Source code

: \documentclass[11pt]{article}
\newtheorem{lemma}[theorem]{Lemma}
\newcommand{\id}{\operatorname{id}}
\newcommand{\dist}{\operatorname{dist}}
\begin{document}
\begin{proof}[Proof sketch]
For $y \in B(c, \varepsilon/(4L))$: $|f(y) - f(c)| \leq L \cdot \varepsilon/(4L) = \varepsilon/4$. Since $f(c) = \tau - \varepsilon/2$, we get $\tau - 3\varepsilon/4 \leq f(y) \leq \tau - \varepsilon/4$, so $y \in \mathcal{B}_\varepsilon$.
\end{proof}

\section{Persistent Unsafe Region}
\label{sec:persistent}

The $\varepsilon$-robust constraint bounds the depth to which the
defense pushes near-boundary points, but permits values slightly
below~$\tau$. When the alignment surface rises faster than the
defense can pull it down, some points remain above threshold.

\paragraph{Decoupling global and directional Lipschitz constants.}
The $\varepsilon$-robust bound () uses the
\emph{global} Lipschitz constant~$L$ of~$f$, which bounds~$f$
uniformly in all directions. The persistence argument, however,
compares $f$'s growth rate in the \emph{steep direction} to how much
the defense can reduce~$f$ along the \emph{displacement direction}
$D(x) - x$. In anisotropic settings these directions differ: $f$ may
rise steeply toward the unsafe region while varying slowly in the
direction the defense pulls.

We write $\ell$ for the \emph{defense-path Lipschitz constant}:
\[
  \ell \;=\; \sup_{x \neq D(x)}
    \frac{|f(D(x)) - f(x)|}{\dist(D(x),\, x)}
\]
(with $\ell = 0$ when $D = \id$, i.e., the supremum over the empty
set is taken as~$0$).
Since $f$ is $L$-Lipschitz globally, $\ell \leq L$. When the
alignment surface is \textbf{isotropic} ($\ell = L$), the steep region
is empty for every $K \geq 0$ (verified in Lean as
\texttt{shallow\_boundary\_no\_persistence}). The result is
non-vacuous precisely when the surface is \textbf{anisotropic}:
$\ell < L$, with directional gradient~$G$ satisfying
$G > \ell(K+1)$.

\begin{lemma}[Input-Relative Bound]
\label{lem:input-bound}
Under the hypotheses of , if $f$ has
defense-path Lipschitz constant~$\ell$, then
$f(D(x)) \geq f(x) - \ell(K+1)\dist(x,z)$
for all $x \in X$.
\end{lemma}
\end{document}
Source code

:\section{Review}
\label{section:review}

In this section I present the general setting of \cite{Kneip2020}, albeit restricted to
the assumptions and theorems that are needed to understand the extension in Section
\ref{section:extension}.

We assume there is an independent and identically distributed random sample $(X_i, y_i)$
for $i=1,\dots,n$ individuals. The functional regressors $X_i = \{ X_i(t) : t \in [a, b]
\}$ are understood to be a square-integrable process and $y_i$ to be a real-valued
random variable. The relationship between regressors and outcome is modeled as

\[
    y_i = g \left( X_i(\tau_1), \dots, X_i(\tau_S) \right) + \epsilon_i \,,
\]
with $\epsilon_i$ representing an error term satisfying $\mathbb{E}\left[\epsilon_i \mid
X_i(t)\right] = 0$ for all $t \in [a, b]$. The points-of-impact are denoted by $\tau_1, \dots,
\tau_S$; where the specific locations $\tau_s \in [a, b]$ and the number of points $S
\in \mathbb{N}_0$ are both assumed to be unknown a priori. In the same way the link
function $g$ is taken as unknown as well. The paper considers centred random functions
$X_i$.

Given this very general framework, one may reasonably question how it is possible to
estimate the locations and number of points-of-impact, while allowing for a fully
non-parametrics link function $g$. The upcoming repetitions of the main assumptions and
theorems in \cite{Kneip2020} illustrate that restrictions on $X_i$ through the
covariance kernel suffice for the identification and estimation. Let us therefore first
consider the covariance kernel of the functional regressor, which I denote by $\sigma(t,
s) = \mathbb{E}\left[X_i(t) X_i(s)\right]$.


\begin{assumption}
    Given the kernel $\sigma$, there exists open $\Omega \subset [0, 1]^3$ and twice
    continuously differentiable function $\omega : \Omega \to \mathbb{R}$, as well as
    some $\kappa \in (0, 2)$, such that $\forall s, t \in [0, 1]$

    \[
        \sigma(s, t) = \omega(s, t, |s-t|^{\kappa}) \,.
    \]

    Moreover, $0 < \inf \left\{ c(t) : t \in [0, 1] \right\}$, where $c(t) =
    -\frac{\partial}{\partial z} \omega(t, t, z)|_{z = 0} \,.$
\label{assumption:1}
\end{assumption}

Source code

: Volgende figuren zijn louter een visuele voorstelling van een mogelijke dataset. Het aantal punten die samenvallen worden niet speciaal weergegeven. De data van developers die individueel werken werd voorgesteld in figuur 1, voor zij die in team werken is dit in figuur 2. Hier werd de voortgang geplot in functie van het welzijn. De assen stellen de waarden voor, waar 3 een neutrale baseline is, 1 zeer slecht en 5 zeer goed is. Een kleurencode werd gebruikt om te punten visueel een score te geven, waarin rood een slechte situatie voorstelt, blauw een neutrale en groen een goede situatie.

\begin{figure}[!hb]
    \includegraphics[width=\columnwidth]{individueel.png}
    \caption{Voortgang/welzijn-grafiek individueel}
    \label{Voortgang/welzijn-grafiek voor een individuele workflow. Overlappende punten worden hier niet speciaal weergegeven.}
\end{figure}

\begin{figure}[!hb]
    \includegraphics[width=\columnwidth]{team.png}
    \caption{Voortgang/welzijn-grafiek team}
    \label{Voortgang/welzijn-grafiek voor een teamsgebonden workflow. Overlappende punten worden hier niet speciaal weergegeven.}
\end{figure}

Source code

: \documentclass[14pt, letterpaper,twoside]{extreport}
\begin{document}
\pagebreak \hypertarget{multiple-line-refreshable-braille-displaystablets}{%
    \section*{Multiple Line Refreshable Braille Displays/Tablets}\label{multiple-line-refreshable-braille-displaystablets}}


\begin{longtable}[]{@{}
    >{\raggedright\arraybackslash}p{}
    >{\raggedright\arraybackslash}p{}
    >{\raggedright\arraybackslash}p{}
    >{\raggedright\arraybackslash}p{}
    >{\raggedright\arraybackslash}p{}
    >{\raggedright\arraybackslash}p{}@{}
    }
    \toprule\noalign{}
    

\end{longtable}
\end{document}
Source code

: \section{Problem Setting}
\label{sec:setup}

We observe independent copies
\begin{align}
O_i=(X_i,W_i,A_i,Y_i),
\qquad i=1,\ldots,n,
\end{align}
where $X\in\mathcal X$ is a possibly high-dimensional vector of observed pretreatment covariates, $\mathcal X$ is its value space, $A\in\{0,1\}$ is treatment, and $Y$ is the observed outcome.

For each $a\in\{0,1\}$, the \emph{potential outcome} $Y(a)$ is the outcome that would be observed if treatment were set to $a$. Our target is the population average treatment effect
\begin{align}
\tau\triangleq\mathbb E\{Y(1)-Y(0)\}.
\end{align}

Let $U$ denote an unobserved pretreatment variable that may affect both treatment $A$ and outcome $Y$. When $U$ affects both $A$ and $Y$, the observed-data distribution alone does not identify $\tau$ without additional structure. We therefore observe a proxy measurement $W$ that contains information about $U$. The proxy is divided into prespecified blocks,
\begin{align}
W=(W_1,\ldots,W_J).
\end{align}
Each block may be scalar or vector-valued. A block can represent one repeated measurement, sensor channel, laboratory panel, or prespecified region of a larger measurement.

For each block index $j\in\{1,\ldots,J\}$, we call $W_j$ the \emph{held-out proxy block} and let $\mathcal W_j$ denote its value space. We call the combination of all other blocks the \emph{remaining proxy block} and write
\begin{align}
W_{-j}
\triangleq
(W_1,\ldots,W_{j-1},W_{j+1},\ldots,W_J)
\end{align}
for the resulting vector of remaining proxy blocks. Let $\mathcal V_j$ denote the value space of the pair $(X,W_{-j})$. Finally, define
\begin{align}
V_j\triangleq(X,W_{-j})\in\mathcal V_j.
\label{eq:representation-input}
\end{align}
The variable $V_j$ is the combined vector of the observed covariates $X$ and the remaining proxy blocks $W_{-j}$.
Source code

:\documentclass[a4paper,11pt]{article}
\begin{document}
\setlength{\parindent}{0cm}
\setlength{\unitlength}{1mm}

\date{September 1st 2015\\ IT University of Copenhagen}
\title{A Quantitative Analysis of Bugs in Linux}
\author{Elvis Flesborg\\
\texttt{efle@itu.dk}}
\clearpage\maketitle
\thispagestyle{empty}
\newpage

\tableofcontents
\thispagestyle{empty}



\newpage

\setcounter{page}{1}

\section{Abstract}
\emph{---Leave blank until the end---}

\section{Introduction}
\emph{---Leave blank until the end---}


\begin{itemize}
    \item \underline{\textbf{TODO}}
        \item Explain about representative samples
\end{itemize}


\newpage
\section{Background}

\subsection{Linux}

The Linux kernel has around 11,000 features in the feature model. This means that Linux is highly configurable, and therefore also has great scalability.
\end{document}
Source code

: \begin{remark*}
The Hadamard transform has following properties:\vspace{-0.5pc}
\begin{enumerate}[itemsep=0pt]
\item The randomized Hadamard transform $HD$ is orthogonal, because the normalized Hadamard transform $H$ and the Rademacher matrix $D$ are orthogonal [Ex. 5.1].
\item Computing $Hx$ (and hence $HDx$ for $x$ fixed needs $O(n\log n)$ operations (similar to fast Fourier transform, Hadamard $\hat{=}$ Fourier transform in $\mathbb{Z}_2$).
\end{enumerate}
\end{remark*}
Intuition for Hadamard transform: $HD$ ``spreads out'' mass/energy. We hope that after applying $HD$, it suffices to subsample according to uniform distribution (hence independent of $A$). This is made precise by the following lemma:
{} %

════

In the listing above, locate each line with "Linux" and copy it.

\title{A Quantitative Analysis of Bugs in Linux}
\subsection{Linux}
The Linux kernel has around 11,000 features in the feature model. This means that Linux is highly configurable, and therefore also has great scalability.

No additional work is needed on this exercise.